Monday, April 23, 2007 @ 10:16 AM

I love her.
I love her so much that i can't sense my own existant,
it feels that i'm living just for her; i think i am living just for her.
i exist because of her.
i won't wanna let her down, never will let her down.

yes, the her is non other than my baby.



just got back from setting up of suntec bazaar.
more than 16 hours of work, how tiring can this be.
although it feel quite torturing, cause i was having very bad backache and terrible headache.
but still... it was quite fun. (:
carrying of cartons, labeling of price for apparels(many many cartons of apparels).
getting dirty, i mean super dirty.
sneezed an infinity times all thanks to the dust.
drank many many green teas and smoke lots and lots of ciggies.
visiting basement dirty toilet many many times(the toilet stinks like it hasn't been washed for a million years)




i miss my bay ):


Saturday, April 21, 2007 @ 1:07 AM

i just realised something today during closing,
Bani is actually fatter then me! whoa...
although his 'breast' is smaller then mine, but it's so big for a guy.
i think he needs nipple tape.
while trying on to some new arrivals, i don't know he excited with what lah huh.
he actually used scotch tape to act as nipple tape, i can tell you it's useless please!
my god.

work has been going fine for me.
this guy from wingtai is joining my team next week, as a SSA.
i'm quite scared actually,
maybe i really never work as hard as i thought i would.
i wanna get promoted so badly, for the $$$.
it's not that much, but it's still money. duh~
and i wanna give bay good life, so i need more $$$$. (:

alrights, off to youtube.

baby, i will still wanna love you more. Much much more....

/later


Thursday, April 19, 2007 @ 8:48 PM

today is a fucking suay day,
i got caught for throwing cigg butt again.
3rd time please.
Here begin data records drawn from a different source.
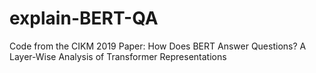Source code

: # explain-BERT-QA
Code from the CIKM 2019 Paper: How Does BERT Answer Questions? A Layer-Wise Analysis of Transformer Representations
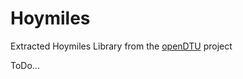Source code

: # Hoymiles

Extracted Hoymiles Library from the [openDTU](https://github.com/tbnobody/openDTU) project

ToDo...
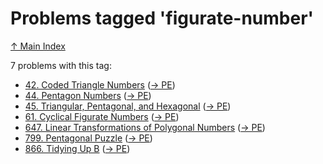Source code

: # Problems tagged 'figurate-number'

[↑ Main Index](../README.md)

7 problems with this tag:

- [42. Coded Triangle Numbers](../problems/42.md) ([→ PE](https://projecteuler.net/problem=42))
- [44. Pentagon Numbers](../problems/44.md) ([→ PE](https://projecteuler.net/problem=44))
- [45. Triangular, Pentagonal, and Hexagonal](../problems/45.md) ([→ PE](https://projecteuler.net/problem=45))
- [61. Cyclical Figurate Numbers](../problems/61.md) ([→ PE](https://projecteuler.net/problem=61))
- [647. Linear Transformations of Polygonal Numbers](../problems/647.md) ([→ PE](https://projecteuler.net/problem=647))
- [799. Pentagonal Puzzle](../problems/799.md) ([→ PE](https://projecteuler.net/problem=799))
- [866. Tidying Up B](../problems/866.md) ([→ PE](https://projecteuler.net/problem=866))
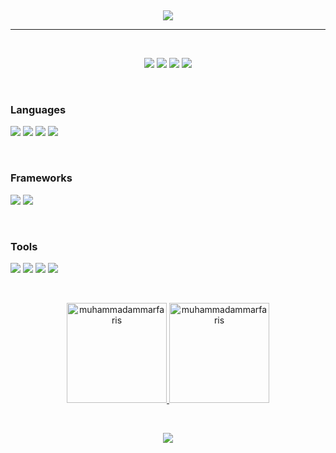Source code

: <br> <!-- Tambahkan spasi vertikal antar elemen -->
<p align="center">
    <img src="https://readme-typing-svg.herokuapp.com/?lines=Hi%20there;I'm+Muhammad+Ammar+Faris+Fauzi;A+Front-End+Mobile+Developer&font=Fira%20Code&color=%23D62F79&center=true&width=500&height=30">
</p>

<hr>
<br> <!-- Tambahkan spasi vertikal antar elemen -->
<p align="center">
  <a target="_blank" href="https://www.linkedin.com/in/ammar-faris-fauzi-339260295/"><img src="https://img.shields.io/badge/-LinkedIn-000000?style=for-the-badge&logo=Linkedin&logoColor=0077B5"></a>
  <a target="_blank" href="https://open.spotify.com/user/31zc2a4hozn3awzskii3xce6b5xq?si=a64484a08ffb4cea"><img src="https://img.shields.io/badge/Spotify-000000?style=for-the-badge&logo=spotify&logoColor=1ED760"></a>
  <a target="_blank" href="https://dribbble.com/Shion12"><img src="https://img.shields.io/badge/Dribbble-000000?style=for-the-badge&logo=dribbble&logoColor=EA4C89"></a>
  <a target="_blank" href="https://www.instagram.com/onekebabplease._/?utm_source=ig_web_button_share_sheet"><img src="https://img.shields.io/badge/Instagram-000000?style=for-the-badge&logo=instagram&logoColor=E4405F"></a>
</p>


<br> <!-- Tambahkan spasi vertikal antar elemen -->

<h3 align="left">Languages</h3>

<p>
  <img src="https://img.shields.io/badge/css3-000000.svg?style=for-the-badge&logo=css3&logoColor=%231572B6">
  <img src="https://img.shields.io/badge/javascript-000000.svg?style=for-the-badge&logo=javascript&logoColor=%23F7DF1E">
  <img src="https://img.shields.io/badge/html5-000000.svg?style=for-the-badge&logo=html5&logoColor=%23E34F26">
  <img src="https://img.shields.io/badge/java-000000.svg?style=for-the-badge&logo=openjdk&logoColor=%23ED8B00">
</p>

<br> <!-- Tambahkan spasi vertikal antar elemen -->

<h3 align="left">Frameworks</h3>

<p>
  <img src="https://img.shields.io/badge/Flutter-000000?style=for-the-badge&logo=flutter&logoColor=02569B">
  <img src="https://img.shields.io/badge/Laravel-000000?style=for-the-badge&logo=laravel&logoColor=FF2D20">
</p>

<br> <!-- Tambahkan spasi vertikal antar elemen -->

<h3 align="left">Tools</h3>

<p>
  <img src="https://img.shields.io/badge/Figma-000000?style=for-the-badge&logo=figma&logoColor=F24E1E">
  <img src="https://img.shields.io/badge/ChatGPT-000000?style=for-the-badge&logo=openai&logoColor=74aa9c">
  <img src="https://img.shields.io/badge/GitHub-000000?style=for-the-badge&logo=github&logoColor=white">
  <img src="https://img.shields.io/badge/Canva-000000?style=for-the-badge&logo=Canva&logoColor=00C4CC">
</p>

<br> <!-- Tambahkan spasi vertikal antar elemen -->

<div align="center">
  <a href="https://github.com/muhammadammarfaris">
    <img height="160em" src="https://github-readme-streak-stats.herokuapp.com/?user=muhammadammarfaris&&theme=tokyonight" alt="muhammadammarfaris"/>
    <img height="160em" src="https://github-readme-stats.vercel.app/api?username=muhammadammarfaris&show_icons=true&locale=en&layout=compact&theme=tokyonight" alt="muhammadammarfaris"/>
  </a>
</div>


<br> <!-- Tambahkan spasi vertikal antar elemen -->

<p align="center">
  <img src="https://capsule-render.vercel.app/api?type=waving&color=gradient&height=100&section=footer"/>
</p>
GRRRR!!!
SUPER BAD MOOD!!!!!!!!!!


well,
i've been feeling so emotionally unstable these few days.
i've totally got no idea why is it so.

maybe...
1stly, i've lost a number of important people.
2ndly.............. i don't know.

the fear that i've always felt has come back again,
the fear of losing.
there's so many decisions that had been made,
i wasn't even being informed at all, maybe i'm the last to know.
the feeling suck,
suck big time.

aiya,
whatever lah.


super no mood now,
i can kill YOU now if you provoke me.


im gonna CS.




/later


Wednesday, April 18, 2007 @ 11:27 PM


Our genting trip was great! (:
had so much fun.
look how lovely this girlie is, loves. (:
next trip?
yes yes, next month. (:
what will i be without you baby.
/later


Monday, April 09, 2007 @ 10:24 AM

i seriously honestly sincerely think that my blog can't be seen.
but who cares.
haven't been logging into blogger for such a long time,
the last time i logged in it gave me so much problems.
you can see me, you can see me NOT!
whatever....

i can't wait for our upcoming trip to genting!
(:
baby look so sososososososososoosososososo gorgeous when we'er purchasing our tix.
OPS!
i don't mean she's not now,
but when someone's happy they will look extremely gorgeous,
ain't i right?
hor baby? (:

alrights,
time to work.

i think i'm addicted to CS again,
no more 1.6, it's Condition Zero now.